I give Labor Day some abuse on the home page today. But I do have a soft spot for the holiday for one reason: The first piece I ever had on National Review Online was a Labor Day piece about minimum-wage jobs. The wage numbers are from 2007:
In my neighborhood in the D.C. suburbs, fast-foot joints are offering upwards of $9 an hour plus free meals. Answering phones at the pet day-care center gets you $11/hour, making phone calls for a local survey company gets you $13/hour. Working as an assistant at an art gallery’s web store gets you $40,000 a year plus benefits. Doggie day care and art galleries: Damn you, heartless capitalism!
I probably should have mentioned something about the unhealthy reasons for wage inflation in the Washington area. I imagine that there are many people in the country who would love a $40,000-a-year job working for an art gallery.
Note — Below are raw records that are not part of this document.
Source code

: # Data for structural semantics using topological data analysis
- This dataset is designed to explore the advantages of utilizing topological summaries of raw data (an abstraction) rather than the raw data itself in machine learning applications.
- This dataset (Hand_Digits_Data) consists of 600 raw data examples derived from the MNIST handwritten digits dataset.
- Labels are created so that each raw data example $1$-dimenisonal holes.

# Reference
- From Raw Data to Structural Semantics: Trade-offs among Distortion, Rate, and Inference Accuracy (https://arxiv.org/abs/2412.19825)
On the recent National Review cruise in Norway, I was very happy to hear Ralph Reed use a word that the public faces of the Republican party use too infrequently: poverty. There are many pressing problems in American life, from terrorism to abortion, but the single most important long-term problem we have is reversing the declining prospects of Americans who are not bound for law school or Google. Republicans need to talk about this, but not until they learn how to talk about this. The enemy isn’t the poor but those who profit by the cultivation of dependency. The only solution is work.
There are few experiences in life as dispiriting as that of long-term unemployment — but consider how much more dispiriting it must be never to have had much prospect of rewarding work to begin with. The best kind of work pays in two ways: with money, obviously, but also with status. That doesn’t always work in the most straightforward manner: The people working at Starbucks are doing a job very similar to what people do at McDonald’s, but working at McDonald’s carries a stigma. I think that explains some of the paradox in having a country with relatively high unemployment and many jobs that go unfilled unless they are filled by illegal immigrants. The jobs done by illegals are not necessarily paying less than minimum wage; one finds examples of illegals making perfectly average wages. Many of those jobs are physically unpleasant, but many of them are simply jobs that Americans would be ashamed to have. Every time a politician speaks with contempt about “McJobs,” every time a person of influence uses ditch-diggers and janitors as examples of life’s losers, he is doing our country a disservice. There is dignity in all honest work.
Politicians used to talk about having “a job for every man who wants one,” but there are many men who do not seem to want jobs, or at least such jobs as are available to them. Changing the culture is usually not much of a policy recommendation, but it would help if we invested all productive work with the dignity it is due, and if we regarded even modest work as an occasion for pride rather than an occasion for shame. If the well-off and educated regard simple jobs with contempt, how can we expect the poor to do differently?